### Exercise brief:
Each line of the data below holding the word "https" must be copied.

☆ ☆ ☆ ☆

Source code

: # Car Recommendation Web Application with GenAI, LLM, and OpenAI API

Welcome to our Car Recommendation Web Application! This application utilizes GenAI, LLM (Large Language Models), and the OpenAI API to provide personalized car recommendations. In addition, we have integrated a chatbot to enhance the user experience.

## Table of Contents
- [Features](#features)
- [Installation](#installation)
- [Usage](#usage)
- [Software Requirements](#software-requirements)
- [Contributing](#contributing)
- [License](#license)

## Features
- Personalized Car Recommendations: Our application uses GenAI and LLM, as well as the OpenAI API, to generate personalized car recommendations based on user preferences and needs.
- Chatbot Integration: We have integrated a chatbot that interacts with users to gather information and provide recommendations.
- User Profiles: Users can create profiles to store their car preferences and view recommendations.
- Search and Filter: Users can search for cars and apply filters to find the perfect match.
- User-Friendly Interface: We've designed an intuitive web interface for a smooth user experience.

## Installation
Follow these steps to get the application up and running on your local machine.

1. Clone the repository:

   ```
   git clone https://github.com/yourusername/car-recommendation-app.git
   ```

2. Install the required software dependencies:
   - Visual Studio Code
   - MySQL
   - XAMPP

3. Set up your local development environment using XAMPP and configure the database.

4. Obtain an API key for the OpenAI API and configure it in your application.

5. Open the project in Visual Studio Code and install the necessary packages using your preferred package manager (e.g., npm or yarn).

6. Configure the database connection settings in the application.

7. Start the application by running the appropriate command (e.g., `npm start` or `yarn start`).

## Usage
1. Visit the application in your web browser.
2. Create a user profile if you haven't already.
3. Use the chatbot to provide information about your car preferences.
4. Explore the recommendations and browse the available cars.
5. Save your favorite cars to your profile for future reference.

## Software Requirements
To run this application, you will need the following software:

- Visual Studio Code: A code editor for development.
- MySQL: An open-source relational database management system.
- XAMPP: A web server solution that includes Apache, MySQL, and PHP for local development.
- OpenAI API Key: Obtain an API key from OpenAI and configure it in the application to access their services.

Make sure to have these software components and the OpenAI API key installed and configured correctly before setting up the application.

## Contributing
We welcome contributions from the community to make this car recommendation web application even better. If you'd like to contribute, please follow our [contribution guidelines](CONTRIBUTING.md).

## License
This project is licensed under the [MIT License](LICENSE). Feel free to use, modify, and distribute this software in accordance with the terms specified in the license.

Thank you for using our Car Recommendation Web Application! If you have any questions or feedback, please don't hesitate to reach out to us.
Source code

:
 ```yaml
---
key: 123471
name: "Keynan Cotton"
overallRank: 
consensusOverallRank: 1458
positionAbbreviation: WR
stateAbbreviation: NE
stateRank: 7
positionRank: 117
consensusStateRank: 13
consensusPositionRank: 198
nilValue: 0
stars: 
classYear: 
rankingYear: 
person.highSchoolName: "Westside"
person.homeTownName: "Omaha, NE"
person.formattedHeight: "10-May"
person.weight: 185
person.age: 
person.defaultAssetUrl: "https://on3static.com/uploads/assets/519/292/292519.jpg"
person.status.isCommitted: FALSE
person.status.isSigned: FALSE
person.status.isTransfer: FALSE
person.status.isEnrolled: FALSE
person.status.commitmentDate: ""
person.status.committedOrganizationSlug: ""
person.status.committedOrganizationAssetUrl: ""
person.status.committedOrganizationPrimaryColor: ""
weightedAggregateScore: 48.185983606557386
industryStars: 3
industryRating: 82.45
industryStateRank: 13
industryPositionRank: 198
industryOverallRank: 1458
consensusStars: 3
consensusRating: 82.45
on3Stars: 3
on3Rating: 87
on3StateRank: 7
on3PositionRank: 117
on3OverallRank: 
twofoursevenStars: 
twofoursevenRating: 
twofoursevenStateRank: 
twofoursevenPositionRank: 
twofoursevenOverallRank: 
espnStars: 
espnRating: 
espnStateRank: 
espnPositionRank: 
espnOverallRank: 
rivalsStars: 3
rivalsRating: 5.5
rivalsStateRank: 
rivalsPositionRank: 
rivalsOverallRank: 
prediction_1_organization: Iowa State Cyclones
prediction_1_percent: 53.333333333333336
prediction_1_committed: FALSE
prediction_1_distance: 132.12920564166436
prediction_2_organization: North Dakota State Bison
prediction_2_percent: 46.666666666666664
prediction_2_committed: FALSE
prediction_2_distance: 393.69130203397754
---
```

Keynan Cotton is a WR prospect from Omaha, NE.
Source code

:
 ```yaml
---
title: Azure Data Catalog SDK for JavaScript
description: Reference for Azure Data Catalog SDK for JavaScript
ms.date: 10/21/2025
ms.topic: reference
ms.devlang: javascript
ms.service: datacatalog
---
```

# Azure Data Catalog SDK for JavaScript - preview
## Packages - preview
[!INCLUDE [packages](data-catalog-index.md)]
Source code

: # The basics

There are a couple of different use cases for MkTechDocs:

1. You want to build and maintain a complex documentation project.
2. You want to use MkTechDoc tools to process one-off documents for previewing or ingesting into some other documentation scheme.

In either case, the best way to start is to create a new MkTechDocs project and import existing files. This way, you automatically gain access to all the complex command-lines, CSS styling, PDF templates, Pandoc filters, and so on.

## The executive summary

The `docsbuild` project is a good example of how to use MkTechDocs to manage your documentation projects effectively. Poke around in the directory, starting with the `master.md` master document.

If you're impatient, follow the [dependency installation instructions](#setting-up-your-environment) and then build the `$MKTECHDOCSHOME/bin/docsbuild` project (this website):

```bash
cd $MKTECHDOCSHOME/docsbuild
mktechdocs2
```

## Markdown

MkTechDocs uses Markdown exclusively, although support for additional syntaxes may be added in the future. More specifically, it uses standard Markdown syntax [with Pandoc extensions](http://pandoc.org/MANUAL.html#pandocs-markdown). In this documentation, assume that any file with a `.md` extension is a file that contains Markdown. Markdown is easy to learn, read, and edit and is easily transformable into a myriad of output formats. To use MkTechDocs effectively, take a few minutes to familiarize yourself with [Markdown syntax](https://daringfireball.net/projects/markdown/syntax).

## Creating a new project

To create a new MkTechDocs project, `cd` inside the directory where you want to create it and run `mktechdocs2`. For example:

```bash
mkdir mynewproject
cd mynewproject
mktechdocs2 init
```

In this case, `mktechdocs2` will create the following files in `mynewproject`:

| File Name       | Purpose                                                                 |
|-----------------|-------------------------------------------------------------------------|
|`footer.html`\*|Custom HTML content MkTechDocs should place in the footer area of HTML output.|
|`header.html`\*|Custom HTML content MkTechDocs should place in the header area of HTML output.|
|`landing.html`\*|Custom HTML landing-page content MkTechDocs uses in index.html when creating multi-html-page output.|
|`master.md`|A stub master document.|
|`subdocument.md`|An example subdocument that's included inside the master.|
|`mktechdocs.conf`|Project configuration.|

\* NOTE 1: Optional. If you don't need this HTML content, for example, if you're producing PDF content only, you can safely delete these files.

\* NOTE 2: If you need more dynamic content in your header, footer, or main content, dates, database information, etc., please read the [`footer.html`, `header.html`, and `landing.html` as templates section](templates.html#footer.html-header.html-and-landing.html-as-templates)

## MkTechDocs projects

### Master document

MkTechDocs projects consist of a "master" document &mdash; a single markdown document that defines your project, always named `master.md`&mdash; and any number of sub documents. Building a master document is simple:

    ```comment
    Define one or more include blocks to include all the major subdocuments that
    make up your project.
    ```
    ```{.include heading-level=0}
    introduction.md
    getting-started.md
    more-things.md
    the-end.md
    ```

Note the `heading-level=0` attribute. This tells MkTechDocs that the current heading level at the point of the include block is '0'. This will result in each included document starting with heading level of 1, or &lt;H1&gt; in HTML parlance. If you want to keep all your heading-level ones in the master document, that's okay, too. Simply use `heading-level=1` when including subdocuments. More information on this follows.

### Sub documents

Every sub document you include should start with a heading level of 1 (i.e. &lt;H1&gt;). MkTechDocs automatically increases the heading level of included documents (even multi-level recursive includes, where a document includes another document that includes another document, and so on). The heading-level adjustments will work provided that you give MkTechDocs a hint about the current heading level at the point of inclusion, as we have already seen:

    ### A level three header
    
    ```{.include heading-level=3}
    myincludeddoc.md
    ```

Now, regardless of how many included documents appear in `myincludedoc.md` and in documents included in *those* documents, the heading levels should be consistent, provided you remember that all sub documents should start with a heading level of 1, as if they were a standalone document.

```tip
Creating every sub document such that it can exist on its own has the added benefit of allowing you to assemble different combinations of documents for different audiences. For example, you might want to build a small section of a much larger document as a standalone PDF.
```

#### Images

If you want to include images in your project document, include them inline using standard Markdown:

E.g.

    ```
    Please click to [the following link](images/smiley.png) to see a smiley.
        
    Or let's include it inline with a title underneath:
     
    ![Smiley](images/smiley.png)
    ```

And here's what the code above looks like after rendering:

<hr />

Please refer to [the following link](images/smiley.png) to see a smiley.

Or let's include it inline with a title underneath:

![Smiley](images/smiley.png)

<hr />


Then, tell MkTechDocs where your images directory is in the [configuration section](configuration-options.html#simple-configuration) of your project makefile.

☆ ☆ ☆ ☆

### The answer:
   git clone https://github.com/yourusername/car-recommendation-app.git
person.defaultAssetUrl: "https://on3static.com/uploads/assets/519/292/292519.jpg"
MkTechDocs uses Markdown exclusively, although support for additional syntaxes may be added in the future. More specifically, it uses standard Markdown syntax [with Pandoc extensions](http://pandoc.org/MANUAL.html#pandocs-markdown). In this documentation, assume that any file with a `.md` extension is a file that contains Markdown. Markdown is easy to learn, read, and edit and is easily transformable into a myriad of output formats. To use MkTechDocs effectively, take a few minutes to familiarize yourself with [Markdown syntax](https://daringfireball.net/projects/markdown/syntax).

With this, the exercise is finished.